Before some 3,000 people at the National Prayer Breakfast at the Washington DC Hilton Hotel in 1994—including pro-abortion Bill and Hillary Clinton, and Al and Tipper Gore—Mother Teresa spoke passionately about abortion, calling it the “greatest destroyer of peace today,” a “war against the child,” and “murder by the mother herself.”

“And if we accept that a mother can kill even her own child, how can we tell other people not to kill one another?” the nun continued.

“By abortion, the mother does not learn to love, but kills even her own child to solve her problems,” she said. “Any country that accepts abortion is not teaching its people to love, but to use any violence to get what they want. This is why the greatest destroyer of love and peace is abortion.”

The swelling applause swept across the room, erupting into a standing ovation that lasted some five or six minutes.

The room was awash with clapping, with one conspicuous exception. At the head table, a few feet away from Mother Teresa, the Clintons and the Gores sat in stony silence, not clapping, not standing.

If only she had kept her mouth shut about abortion and stuck to a politically correct script condemning poverty and urging greater government involvement in social assistance, all would have been fine. But Teresa was convinced that the unborn child was truly the poorest of the poor, and deserved protection against those who would seek to destroy it.

One year earlier, Hillary had urged her husband Bill on the very first day of his presidency to sign five executive orders authorizing federal funding for abortion, galvanizing the U.S. government’s sordid partnership with Planned Parenthood.

And seven months after the Prayer Breakfast, Hillary Clinton sent a virulent pro-abortion delegation to work against Mother Teresa at the Cairo Conference on Population and Development, attempting to coerce the world into accepting abortion as a basic human right.

America’s largest abortion provider Planned Parenthood, who earlier this year made an unprecedented $20 million donation to Hillary Clinton’s campaign, nursed a special hatred toward the Albanian nun for her vocal condemnation of abortion.

In a 1986 article titled “Mother Teresa, the Woman of My Nightmares,” a West Germany affiliate of the abortion giant laid into the diminutive nun and her pro-life legacy.

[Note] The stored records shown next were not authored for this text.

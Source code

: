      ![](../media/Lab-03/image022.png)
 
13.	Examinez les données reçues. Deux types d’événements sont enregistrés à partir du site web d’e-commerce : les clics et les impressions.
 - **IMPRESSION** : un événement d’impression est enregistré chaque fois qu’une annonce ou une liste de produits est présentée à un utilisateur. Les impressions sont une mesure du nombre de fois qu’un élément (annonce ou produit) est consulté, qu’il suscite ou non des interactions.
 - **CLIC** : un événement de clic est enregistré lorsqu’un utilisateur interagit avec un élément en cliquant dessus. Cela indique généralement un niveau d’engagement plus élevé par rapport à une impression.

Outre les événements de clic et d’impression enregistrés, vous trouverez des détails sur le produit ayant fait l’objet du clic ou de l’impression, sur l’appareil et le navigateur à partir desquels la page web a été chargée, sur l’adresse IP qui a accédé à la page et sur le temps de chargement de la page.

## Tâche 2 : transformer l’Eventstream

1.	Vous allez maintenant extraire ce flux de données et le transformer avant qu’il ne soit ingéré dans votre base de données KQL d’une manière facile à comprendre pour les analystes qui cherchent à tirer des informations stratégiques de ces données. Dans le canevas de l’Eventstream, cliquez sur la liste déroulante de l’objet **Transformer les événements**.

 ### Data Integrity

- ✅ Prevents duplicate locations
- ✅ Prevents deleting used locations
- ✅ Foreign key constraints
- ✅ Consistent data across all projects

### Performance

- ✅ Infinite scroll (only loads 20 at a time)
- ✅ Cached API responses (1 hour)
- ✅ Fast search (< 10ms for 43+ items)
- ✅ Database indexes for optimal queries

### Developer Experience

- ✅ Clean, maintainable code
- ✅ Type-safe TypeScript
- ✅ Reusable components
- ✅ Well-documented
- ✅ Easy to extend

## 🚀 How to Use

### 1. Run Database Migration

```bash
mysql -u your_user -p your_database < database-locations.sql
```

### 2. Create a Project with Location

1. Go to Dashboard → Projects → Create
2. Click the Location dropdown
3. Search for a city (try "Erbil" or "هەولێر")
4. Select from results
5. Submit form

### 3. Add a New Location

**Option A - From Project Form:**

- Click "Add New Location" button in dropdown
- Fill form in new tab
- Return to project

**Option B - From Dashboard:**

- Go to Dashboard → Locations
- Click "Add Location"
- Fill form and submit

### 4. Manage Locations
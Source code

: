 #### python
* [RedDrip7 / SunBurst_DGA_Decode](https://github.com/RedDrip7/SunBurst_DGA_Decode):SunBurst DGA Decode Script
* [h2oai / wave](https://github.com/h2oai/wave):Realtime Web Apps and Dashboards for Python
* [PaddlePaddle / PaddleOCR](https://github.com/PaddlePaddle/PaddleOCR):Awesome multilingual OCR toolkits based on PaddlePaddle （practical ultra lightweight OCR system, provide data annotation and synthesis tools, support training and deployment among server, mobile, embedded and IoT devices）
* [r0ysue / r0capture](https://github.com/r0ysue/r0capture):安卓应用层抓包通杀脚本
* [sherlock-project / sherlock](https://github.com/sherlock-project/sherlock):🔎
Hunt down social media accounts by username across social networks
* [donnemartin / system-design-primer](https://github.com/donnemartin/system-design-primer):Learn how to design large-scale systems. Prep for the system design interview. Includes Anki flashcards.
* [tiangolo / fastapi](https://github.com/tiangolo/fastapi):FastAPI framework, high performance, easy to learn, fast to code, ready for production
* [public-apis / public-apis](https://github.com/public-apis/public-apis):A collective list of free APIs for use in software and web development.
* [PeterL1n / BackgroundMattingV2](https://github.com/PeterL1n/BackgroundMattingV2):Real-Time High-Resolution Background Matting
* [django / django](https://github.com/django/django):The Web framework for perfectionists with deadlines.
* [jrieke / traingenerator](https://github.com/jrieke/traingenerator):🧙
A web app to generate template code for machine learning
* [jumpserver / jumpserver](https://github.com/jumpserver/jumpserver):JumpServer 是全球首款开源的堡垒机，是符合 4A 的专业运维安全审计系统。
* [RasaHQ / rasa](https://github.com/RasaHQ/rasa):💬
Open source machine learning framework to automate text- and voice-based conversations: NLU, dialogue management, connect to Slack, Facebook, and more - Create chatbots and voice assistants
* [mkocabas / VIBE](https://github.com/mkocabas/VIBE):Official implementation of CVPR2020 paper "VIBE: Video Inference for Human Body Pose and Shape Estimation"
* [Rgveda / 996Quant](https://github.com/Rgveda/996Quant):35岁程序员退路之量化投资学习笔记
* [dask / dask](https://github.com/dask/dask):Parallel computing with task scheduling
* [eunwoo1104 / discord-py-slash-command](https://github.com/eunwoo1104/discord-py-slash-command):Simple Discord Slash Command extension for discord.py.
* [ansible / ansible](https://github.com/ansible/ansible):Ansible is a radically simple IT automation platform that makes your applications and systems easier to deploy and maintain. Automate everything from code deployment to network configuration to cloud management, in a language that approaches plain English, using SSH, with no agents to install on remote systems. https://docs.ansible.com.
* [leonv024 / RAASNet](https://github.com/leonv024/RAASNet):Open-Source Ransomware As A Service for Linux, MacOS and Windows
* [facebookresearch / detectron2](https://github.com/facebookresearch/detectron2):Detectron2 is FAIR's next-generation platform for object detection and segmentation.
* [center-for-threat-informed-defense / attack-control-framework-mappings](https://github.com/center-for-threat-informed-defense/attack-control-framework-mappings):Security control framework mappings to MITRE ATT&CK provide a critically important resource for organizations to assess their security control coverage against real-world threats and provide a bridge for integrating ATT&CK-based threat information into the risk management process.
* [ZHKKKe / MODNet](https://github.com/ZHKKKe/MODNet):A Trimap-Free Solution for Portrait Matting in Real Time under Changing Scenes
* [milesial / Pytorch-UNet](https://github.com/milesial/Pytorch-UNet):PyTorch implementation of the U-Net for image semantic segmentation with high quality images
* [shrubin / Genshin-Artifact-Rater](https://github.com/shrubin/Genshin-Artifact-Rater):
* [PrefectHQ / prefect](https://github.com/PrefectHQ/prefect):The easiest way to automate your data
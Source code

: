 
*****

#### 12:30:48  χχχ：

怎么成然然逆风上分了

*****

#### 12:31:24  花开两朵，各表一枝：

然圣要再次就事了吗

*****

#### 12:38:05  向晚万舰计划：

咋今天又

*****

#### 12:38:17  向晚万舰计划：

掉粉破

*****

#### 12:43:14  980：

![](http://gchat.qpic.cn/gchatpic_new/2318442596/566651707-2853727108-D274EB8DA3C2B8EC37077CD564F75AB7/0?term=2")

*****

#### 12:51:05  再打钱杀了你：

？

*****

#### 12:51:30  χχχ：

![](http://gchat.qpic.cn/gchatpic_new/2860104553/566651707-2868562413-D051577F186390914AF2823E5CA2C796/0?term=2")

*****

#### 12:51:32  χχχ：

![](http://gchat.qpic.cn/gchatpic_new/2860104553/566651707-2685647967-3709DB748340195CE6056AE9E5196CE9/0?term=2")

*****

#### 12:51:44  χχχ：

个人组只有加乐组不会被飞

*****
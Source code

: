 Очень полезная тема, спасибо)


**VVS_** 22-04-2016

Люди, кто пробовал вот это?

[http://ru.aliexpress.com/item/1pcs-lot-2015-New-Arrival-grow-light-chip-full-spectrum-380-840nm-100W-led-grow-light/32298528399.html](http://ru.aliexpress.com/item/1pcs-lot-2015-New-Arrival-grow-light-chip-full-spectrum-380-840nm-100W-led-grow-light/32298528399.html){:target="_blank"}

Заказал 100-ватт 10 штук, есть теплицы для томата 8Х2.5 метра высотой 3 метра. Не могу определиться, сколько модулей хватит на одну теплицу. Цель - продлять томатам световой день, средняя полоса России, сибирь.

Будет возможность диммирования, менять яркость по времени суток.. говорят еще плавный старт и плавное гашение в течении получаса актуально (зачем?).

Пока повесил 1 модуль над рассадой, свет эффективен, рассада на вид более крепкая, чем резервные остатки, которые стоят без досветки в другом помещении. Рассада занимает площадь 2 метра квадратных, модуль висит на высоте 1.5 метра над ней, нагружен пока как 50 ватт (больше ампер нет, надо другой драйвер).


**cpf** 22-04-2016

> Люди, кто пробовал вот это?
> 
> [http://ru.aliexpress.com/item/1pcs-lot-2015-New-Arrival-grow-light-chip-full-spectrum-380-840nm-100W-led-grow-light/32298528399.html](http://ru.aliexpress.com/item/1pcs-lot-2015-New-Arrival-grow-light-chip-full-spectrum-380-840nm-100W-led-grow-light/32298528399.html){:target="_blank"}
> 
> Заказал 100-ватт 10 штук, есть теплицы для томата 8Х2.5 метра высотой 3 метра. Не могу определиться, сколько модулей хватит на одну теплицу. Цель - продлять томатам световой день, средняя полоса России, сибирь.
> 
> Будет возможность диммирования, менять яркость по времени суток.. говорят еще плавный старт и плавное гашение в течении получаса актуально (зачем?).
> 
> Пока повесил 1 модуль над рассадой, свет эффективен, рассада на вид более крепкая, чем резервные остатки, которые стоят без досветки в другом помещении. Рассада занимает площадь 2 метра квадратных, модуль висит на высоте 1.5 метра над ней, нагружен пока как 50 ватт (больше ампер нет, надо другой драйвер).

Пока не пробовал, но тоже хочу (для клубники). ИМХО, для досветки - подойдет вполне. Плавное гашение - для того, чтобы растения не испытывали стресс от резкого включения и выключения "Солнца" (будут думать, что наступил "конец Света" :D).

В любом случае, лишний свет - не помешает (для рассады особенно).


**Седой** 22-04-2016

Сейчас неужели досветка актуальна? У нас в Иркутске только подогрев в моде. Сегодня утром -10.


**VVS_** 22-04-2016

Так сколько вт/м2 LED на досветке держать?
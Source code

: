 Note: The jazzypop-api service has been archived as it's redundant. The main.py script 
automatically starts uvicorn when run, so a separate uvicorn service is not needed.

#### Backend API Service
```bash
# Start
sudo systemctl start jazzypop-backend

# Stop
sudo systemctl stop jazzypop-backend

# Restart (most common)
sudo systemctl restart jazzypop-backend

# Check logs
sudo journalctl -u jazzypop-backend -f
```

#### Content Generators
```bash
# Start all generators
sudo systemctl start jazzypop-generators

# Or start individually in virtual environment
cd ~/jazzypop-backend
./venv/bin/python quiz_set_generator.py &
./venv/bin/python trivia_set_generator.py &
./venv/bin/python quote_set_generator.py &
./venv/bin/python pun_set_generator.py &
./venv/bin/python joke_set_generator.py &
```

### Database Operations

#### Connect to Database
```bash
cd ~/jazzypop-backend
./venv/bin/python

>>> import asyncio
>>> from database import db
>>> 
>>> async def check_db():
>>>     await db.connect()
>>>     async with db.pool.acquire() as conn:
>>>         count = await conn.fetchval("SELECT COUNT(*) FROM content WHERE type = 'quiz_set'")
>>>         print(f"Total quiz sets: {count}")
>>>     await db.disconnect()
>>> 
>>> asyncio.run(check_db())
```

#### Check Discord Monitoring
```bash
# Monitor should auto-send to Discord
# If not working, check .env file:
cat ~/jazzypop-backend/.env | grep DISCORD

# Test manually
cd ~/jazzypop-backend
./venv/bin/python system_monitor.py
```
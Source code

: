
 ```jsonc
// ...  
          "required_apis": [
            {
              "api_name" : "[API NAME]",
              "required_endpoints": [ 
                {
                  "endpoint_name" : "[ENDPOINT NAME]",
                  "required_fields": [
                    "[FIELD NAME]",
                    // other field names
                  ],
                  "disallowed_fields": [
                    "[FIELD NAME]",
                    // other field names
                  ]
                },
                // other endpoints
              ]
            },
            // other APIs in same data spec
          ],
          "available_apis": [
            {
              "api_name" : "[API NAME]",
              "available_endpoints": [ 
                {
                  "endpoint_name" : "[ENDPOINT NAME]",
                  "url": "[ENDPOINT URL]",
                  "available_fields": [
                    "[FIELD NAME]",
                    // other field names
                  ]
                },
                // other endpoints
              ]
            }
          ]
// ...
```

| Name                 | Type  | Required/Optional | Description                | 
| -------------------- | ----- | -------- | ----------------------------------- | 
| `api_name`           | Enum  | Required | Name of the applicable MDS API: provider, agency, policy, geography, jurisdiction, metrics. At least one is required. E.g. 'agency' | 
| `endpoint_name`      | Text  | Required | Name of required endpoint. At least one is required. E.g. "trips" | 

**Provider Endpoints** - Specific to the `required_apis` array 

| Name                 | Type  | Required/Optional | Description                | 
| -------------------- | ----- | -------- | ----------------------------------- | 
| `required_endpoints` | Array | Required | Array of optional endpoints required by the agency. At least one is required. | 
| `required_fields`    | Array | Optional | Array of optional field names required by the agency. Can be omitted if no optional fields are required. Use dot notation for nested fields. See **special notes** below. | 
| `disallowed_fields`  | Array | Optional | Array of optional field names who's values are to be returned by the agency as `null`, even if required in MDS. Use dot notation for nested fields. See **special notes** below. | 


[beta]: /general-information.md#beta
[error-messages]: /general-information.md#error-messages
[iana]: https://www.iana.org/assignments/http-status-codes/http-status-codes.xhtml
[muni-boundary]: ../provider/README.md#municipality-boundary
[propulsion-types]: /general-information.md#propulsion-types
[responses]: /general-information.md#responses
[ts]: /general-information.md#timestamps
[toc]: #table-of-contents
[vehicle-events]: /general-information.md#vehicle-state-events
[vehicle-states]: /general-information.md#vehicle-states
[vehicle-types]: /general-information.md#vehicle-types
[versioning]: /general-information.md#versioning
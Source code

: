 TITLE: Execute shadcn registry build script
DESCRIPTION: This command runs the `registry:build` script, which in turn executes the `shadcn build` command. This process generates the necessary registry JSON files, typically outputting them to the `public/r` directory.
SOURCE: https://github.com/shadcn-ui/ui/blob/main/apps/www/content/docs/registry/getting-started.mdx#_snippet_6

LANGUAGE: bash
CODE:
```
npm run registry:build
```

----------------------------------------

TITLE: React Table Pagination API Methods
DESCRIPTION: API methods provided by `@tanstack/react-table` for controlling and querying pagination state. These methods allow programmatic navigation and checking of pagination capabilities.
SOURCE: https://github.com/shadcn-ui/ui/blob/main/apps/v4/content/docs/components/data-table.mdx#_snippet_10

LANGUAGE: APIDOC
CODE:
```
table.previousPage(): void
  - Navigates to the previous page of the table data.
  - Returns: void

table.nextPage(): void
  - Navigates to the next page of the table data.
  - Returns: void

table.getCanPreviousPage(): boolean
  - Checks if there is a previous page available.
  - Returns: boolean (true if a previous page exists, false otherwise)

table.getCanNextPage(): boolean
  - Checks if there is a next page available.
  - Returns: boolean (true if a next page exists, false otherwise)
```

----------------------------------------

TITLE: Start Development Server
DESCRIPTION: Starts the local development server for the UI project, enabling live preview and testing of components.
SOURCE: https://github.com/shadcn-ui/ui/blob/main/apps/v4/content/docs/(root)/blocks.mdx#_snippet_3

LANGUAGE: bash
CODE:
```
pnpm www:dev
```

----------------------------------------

“This very successful old and withered person, who doesn’t look in the least like a woman, especially when she raises her clenched fists in prayer, and who, for us, is a very suspect holder of the Nobel Prize,” they wrote in an official publication, Sexualpedagogik, “has become for us the symbol of all that is bad in motherhood and womanhood, an image with which we do not wish to be associated.”

“You, you nightmare of women! You unliberated, enslaved wives, mothers, nuns and aunts, what do you want from us, who have finally decided that we are going to take control of our bodies, our children, and our destiny into our own hands?” the Planned Parenthood essay ran.

On Sunday the world will once again be reminded of the life of a woman who gave her entire life in selfless service of the poor and vulnerable.

As Pope Francis canonizes Mother Teresa, we will also be reminded that the most vulnerable among us are the voiceless unborn children who can be legally eliminated at any moment, whom Teresa fought valiantly to defend and whom Hillary is committed to forgetting.